▶ _Task objective_: Write out the data exactly as given, dropping every picture.

====== Records provided

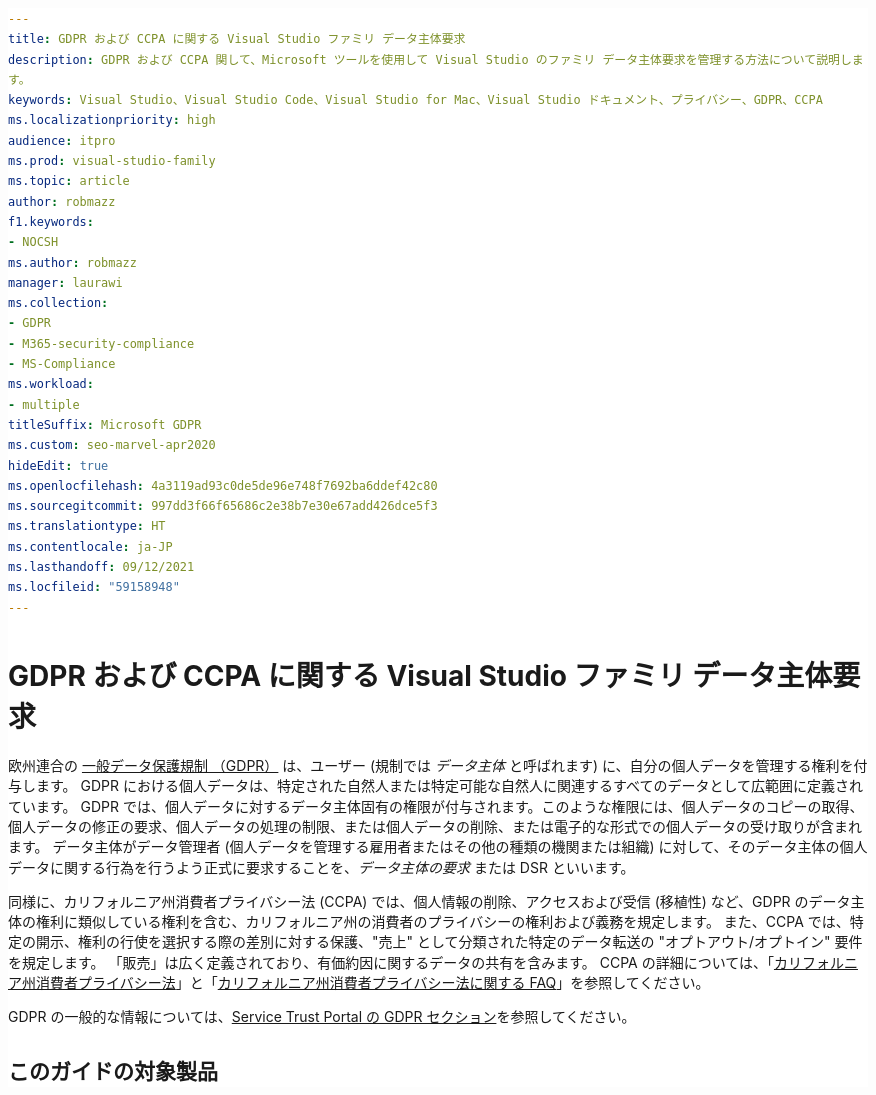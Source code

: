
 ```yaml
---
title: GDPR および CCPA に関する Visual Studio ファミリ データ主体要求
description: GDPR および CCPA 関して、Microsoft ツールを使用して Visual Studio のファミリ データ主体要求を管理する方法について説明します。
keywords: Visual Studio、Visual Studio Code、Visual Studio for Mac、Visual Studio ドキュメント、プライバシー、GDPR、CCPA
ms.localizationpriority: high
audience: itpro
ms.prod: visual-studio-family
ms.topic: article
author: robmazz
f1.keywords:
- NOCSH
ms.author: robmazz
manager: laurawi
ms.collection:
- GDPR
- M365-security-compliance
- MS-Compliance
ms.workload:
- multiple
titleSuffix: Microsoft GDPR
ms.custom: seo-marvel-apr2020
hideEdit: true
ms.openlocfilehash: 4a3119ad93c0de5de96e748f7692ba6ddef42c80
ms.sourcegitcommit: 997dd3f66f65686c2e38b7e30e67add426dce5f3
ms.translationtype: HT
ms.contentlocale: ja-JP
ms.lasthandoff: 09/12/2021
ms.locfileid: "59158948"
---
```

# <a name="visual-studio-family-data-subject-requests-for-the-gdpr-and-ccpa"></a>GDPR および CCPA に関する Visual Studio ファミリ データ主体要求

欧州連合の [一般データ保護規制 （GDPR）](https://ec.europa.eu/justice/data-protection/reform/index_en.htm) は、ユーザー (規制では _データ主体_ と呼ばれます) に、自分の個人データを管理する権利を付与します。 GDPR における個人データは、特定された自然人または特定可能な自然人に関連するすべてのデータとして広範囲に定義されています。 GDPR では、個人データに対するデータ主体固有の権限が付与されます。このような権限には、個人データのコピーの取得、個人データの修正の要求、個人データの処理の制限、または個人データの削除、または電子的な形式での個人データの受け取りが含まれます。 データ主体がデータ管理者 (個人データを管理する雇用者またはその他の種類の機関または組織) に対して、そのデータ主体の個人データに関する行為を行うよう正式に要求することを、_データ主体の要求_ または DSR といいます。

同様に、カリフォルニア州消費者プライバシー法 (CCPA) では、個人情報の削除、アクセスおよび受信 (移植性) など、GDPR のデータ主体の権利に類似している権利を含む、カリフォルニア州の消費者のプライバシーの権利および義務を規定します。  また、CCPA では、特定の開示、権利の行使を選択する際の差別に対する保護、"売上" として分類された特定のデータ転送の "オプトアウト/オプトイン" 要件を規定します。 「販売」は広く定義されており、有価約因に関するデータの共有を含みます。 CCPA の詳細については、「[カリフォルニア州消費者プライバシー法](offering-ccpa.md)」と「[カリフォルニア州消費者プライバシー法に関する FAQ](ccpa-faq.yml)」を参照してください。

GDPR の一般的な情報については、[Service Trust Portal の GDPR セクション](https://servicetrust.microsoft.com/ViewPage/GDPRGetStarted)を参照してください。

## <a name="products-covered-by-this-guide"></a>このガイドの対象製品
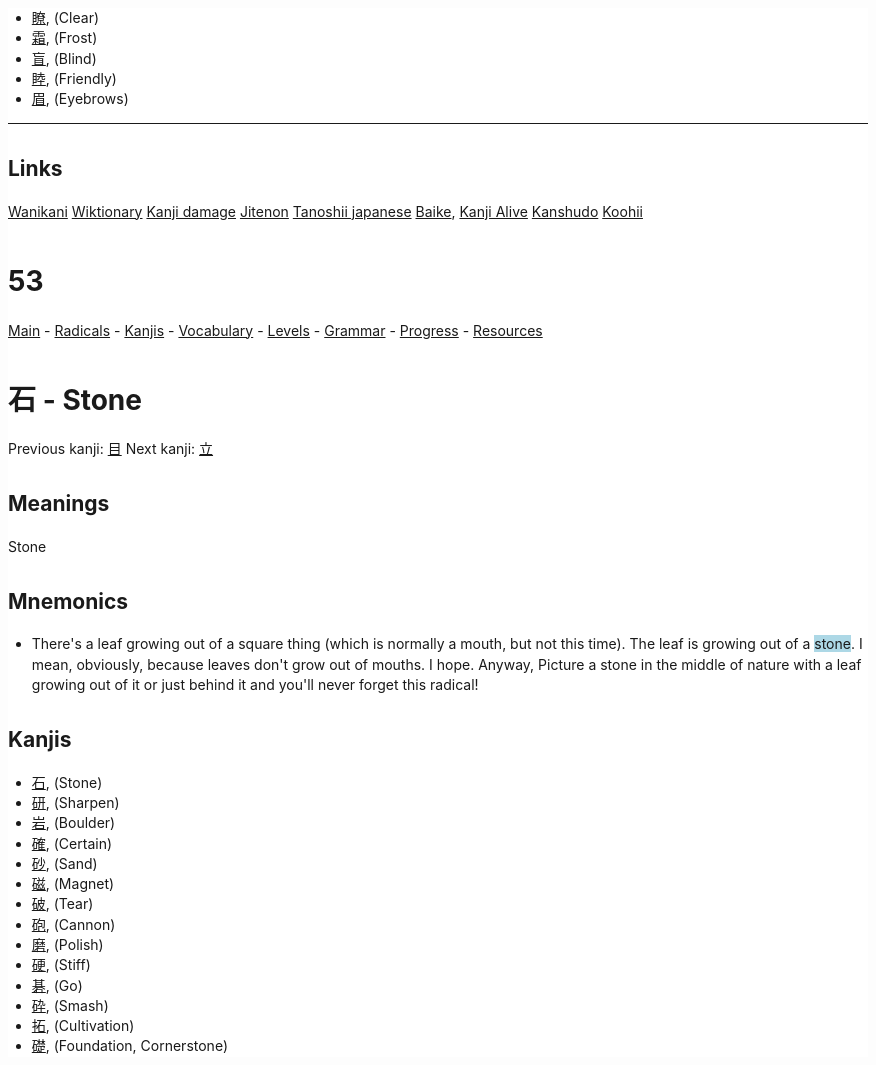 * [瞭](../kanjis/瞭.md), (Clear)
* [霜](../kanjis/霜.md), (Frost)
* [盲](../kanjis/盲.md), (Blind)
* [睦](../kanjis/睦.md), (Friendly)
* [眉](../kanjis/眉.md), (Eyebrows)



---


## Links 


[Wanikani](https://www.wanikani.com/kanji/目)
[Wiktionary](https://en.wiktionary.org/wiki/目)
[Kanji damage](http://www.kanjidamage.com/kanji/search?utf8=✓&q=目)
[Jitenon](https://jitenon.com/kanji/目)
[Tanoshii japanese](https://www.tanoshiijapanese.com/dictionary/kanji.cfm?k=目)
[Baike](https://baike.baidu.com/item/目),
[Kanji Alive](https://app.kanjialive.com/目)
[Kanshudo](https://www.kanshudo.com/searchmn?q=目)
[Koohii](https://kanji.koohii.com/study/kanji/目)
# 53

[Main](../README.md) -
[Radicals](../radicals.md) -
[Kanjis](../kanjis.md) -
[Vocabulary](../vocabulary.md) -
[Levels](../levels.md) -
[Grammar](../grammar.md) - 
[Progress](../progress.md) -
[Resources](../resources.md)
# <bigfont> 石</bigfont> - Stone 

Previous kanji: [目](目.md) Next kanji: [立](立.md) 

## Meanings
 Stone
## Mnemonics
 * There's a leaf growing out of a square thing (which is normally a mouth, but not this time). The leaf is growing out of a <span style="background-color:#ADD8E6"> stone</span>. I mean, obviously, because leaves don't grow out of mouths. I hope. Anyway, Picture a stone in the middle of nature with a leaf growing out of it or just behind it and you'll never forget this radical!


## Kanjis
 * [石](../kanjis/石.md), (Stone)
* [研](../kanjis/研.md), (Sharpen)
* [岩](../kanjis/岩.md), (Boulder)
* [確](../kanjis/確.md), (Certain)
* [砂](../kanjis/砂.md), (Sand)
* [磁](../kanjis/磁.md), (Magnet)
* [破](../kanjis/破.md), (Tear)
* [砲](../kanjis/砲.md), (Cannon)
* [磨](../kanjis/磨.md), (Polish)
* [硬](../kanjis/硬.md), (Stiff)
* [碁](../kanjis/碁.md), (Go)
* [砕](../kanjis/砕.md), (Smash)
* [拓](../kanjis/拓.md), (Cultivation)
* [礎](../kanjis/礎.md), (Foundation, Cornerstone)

============

▶ _Written solution_:
Source code

:
 ```yaml
---
title: GDPR および CCPA に関する Visual Studio ファミリ データ主体要求
description: GDPR および CCPA 関して、Microsoft ツールを使用して Visual Studio のファミリ データ主体要求を管理する方法について説明します。
keywords: Visual Studio、Visual Studio Code、Visual Studio for Mac、Visual Studio ドキュメント、プライバシー、GDPR、CCPA
ms.localizationpriority: high
audience: itpro
ms.prod: visual-studio-family
ms.topic: article
author: robmazz
f1.keywords:
- NOCSH
ms.author: robmazz
manager: laurawi
ms.collection:
- GDPR
- M365-security-compliance
- MS-Compliance
ms.workload:
- multiple
titleSuffix: Microsoft GDPR
ms.custom: seo-marvel-apr2020
hideEdit: true
ms.openlocfilehash: 4a3119ad93c0de5de96e748f7692ba6ddef42c80
ms.sourcegitcommit: 997dd3f66f65686c2e38b7e30e67add426dce5f3
ms.translationtype: HT
ms.contentlocale: ja-JP
ms.lasthandoff: 09/12/2021
ms.locfileid: "59158948"
---
```

# <a name="visual-studio-family-data-subject-requests-for-the-gdpr-and-ccpa"></a>GDPR および CCPA に関する Visual Studio ファミリ データ主体要求

欧州連合の [一般データ保護規制 （GDPR）](https://ec.europa.eu/justice/data-protection/reform/index_en.htm) は、ユーザー (規制では _データ主体_ と呼ばれます) に、自分の個人データを管理する権利を付与します。 GDPR における個人データは、特定された自然人または特定可能な自然人に関連するすべてのデータとして広範囲に定義されています。 GDPR では、個人データに対するデータ主体固有の権限が付与されます。このような権限には、個人データのコピーの取得、個人データの修正の要求、個人データの処理の制限、または個人データの削除、または電子的な形式での個人データの受け取りが含まれます。 データ主体がデータ管理者 (個人データを管理する雇用者またはその他の種類の機関または組織) に対して、そのデータ主体の個人データに関する行為を行うよう正式に要求することを、_データ主体の要求_ または DSR といいます。

同様に、カリフォルニア州消費者プライバシー法 (CCPA) では、個人情報の削除、アクセスおよび受信 (移植性) など、GDPR のデータ主体の権利に類似している権利を含む、カリフォルニア州の消費者のプライバシーの権利および義務を規定します。  また、CCPA では、特定の開示、権利の行使を選択する際の差別に対する保護、"売上" として分類された特定のデータ転送の "オプトアウト/オプトイン" 要件を規定します。 「販売」は広く定義されており、有価約因に関するデータの共有を含みます。 CCPA の詳細については、「[カリフォルニア州消費者プライバシー法](offering-ccpa.md)」と「[カリフォルニア州消費者プライバシー法に関する FAQ](ccpa-faq.yml)」を参照してください。

GDPR の一般的な情報については、[Service Trust Portal の GDPR セクション](https://servicetrust.microsoft.com/ViewPage/GDPRGetStarted)を参照してください。

## <a name="products-covered-by-this-guide"></a>このガイドの対象製品
 * [瞭](../kanjis/瞭.md), (Clear)
* [霜](../kanjis/霜.md), (Frost)
* [盲](../kanjis/盲.md), (Blind)
* [睦](../kanjis/睦.md), (Friendly)
* [眉](../kanjis/眉.md), (Eyebrows)



---


## Links 


[Wanikani](https://www.wanikani.com/kanji/目)
[Wiktionary](https://en.wiktionary.org/wiki/目)
[Kanji damage](http://www.kanjidamage.com/kanji/search?utf8=✓&q=目)
[Jitenon](https://jitenon.com/kanji/目)
[Tanoshii japanese](https://www.tanoshiijapanese.com/dictionary/kanji.cfm?k=目)
[Baike](https://baike.baidu.com/item/目),
[Kanji Alive](https://app.kanjialive.com/目)
[Kanshudo](https://www.kanshudo.com/searchmn?q=目)
[Koohii](https://kanji.koohii.com/study/kanji/目)
# 53

[Main](../README.md) -
[Radicals](../radicals.md) -
[Kanjis](../kanjis.md) -
[Vocabulary](../vocabulary.md) -
[Levels](../levels.md) -
[Grammar](../grammar.md) - 
[Progress](../progress.md) -
[Resources](../resources.md)
# <bigfont> 石</bigfont> - Stone 

Previous kanji: [目](目.md) Next kanji: [立](立.md) 

## Meanings
 Stone
## Mnemonics
 * There's a leaf growing out of a square thing (which is normally a mouth, but not this time). The leaf is growing out of a <span style="background-color:#ADD8E6"> stone</span>. I mean, obviously, because leaves don't grow out of mouths. I hope. Anyway, Picture a stone in the middle of nature with a leaf growing out of it or just behind it and you'll never forget this radical!


## Kanjis
 * [石](../kanjis/石.md), (Stone)
* [研](../kanjis/研.md), (Sharpen)
* [岩](../kanjis/岩.md), (Boulder)
* [確](../kanjis/確.md), (Certain)
* [砂](../kanjis/砂.md), (Sand)
* [磁](../kanjis/磁.md), (Magnet)
* [破](../kanjis/破.md), (Tear)
* [砲](../kanjis/砲.md), (Cannon)
* [磨](../kanjis/磨.md), (Polish)
* [硬](../kanjis/硬.md), (Stiff)
* [碁](../kanjis/碁.md), (Go)
* [砕](../kanjis/砕.md), (Smash)
* [拓](../kanjis/拓.md), (Cultivation)
* [礎](../kanjis/礎.md), (Foundation, Cornerstone)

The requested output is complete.